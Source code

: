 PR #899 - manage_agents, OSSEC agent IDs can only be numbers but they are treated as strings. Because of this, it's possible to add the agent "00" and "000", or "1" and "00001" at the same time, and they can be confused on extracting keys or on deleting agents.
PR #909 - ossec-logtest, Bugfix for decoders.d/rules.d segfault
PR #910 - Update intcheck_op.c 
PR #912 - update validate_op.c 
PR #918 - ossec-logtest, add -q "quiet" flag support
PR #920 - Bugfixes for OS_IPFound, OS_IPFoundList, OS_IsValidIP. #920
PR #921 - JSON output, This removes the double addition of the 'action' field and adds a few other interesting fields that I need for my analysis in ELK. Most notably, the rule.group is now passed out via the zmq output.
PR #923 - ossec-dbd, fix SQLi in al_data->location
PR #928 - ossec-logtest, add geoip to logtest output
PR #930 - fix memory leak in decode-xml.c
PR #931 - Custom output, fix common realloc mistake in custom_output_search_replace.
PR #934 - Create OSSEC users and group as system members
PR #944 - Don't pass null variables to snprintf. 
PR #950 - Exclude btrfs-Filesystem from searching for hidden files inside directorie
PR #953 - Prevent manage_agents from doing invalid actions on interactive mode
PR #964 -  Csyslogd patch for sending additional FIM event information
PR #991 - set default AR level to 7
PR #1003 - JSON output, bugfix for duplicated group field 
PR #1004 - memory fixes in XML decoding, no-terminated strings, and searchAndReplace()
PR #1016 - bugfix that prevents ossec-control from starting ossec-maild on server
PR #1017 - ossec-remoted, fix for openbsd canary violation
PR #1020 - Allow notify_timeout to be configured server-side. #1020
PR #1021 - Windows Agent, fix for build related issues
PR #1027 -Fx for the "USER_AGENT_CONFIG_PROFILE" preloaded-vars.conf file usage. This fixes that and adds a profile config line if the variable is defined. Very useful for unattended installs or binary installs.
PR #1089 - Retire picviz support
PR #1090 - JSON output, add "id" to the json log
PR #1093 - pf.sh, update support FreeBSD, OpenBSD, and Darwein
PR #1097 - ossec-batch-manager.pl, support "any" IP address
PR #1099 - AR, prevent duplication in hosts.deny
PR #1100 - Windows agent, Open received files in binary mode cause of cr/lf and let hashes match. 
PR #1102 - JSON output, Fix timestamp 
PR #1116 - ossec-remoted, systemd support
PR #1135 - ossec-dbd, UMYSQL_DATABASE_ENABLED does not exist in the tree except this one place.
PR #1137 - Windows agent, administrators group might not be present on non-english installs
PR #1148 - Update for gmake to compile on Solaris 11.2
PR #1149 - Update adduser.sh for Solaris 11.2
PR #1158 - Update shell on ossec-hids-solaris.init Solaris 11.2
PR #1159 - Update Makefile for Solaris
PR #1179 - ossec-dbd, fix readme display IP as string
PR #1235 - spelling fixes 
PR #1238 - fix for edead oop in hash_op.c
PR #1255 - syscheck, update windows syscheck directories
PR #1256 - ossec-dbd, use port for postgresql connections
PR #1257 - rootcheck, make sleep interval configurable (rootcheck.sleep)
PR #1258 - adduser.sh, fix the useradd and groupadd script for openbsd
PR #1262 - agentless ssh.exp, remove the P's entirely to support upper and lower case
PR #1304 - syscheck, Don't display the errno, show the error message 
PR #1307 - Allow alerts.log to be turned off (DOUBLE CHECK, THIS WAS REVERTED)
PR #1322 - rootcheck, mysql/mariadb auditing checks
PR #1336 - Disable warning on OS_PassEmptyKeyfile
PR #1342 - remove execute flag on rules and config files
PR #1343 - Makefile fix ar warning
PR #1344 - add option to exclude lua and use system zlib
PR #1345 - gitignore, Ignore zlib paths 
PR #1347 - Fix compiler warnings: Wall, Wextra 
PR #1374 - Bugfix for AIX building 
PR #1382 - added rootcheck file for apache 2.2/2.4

━━━━━━━━━━━━━━━━━━━━

=== To do ===
The reply should hold only the lines from the beginning of the listing above through the line with "PR #1021 - Windows", each one written exactly as it appears.

=== Solved exercise ===
Source code

: PR #899 - manage_agents, OSSEC agent IDs can only be numbers but they are treated as strings. Because of this, it's possible to add the agent "00" and "000", or "1" and "00001" at the same time, and they can be confused on extracting keys or on deleting agents.
PR #909 - ossec-logtest, Bugfix for decoders.d/rules.d segfault
PR #910 - Update intcheck_op.c 
PR #912 - update validate_op.c 
PR #918 - ossec-logtest, add -q "quiet" flag support
PR #920 - Bugfixes for OS_IPFound, OS_IPFoundList, OS_IsValidIP. #920
PR #921 - JSON output, This removes the double addition of the 'action' field and adds a few other interesting fields that I need for my analysis in ELK. Most notably, the rule.group is now passed out via the zmq output.
PR #923 - ossec-dbd, fix SQLi in al_data->location
PR #928 - ossec-logtest, add geoip to logtest output
PR #930 - fix memory leak in decode-xml.c
PR #931 - Custom output, fix common realloc mistake in custom_output_search_replace.
PR #934 - Create OSSEC users and group as system members
PR #944 - Don't pass null variables to snprintf. 
PR #950 - Exclude btrfs-Filesystem from searching for hidden files inside directorie
PR #953 - Prevent manage_agents from doing invalid actions on interactive mode
PR #964 -  Csyslogd patch for sending additional FIM event information
PR #991 - set default AR level to 7
PR #1003 - JSON output, bugfix for duplicated group field 
PR #1004 - memory fixes in XML decoding, no-terminated strings, and searchAndReplace()
PR #1016 - bugfix that prevents ossec-control from starting ossec-maild on server
PR #1017 - ossec-remoted, fix for openbsd canary violation
PR #1020 - Allow notify_timeout to be configured server-side. #1020
PR #1021 - Windows Agent, fix for build related issues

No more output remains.